Tecrübelerinden bahsetmen de çok kıymetli. Maalesef bu tip konularda umutlanıp hayal kırıklığına uğramak yerine, gerçekçi olmak daha iyi. Dediğin gibi, borcu tamamen kapatmak dışında o tam anlamıyla rahatlığı yaşamak zor. Çok doğru tespitler.
 
Çok doğru noktalara değinmişsin, bu yapılandırma ve yurt dışı yasağı meselesi gerçekten çetrefilli bir konu. Maalesef senin de dediğin gibi, işin bürokrasi kısmı bu tür durumlarda pek esnek olmuyor. Borç yapılandırıldı diye hemen serbest bırakmak, devletin risk algısına pek uyan bir durum değil gibi.

Gerçekten de tam özgürlük için borcun tamamen kapanması şart gibi duruyor. Yapılandırma sadece bir nefes alma molası, ama o yasağın gölgesi her an hissediliyor. Ufacık bir aksaklıkta yasağın tekrar konulması da çok olası bir senaryo.

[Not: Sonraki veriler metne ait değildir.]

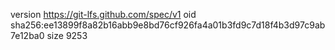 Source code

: version https://git-lfs.github.com/spec/v1
oid sha256:ee13899f8a82b16abb9e8bd76cf926fa4a01b3fd9c7d18f4b3d97c9ab7e12ba0
size 9253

Umutlu olmak güzel ama senin bu gerçekçi bakış açın çok kıymetli. Bilgi paylaştığın ve tecrübelerini aktardığın için teşekkürler. Bu konuda benzer durumda olan birçok kişiye yol gösterecektir.
 
Dediğin gibi, bu yapılandırma ve yurt dışı yasağı mevzusu tam bir çile yumağı olmuş, o kadar haklısın ki. Senin bu konudaki karamsar ama bir o kadar da gerçekçi bakış açına sonuna kadar katılıyorum.

Maalesef bürokrasinin hantal yapısı ve devletin alacaklarına olan hassasiyeti göz önüne alındığında, yapılandırmaya girmiş olsan bile senin de belirttiğin gibi "risk faktörü" olarak görülmen çok doğal. "Borcu öderim" taahhüdü, o an için sadece bir taahhüt; devlete göre işin garantisi borcun tamamen kapanması. O yüzden o yasağın kolay kolay kalkmayacağı, kalksa bile tek bir aksaklıkta hemen geri gelebileceği düşüncen çok isabetli.

En sağlam yolun borcu tamamen kapatmak olduğu yorumuna ben de katılıyorum. Yoksa bu süreç, insanın üstünde hep bir gölge gibi duruyor. Gerçekten de, bu tip konularda iyimser olmak yerine gerçekçi olmak ve ayağı yere sağlam basmak çok daha doğru bir yaklaşım.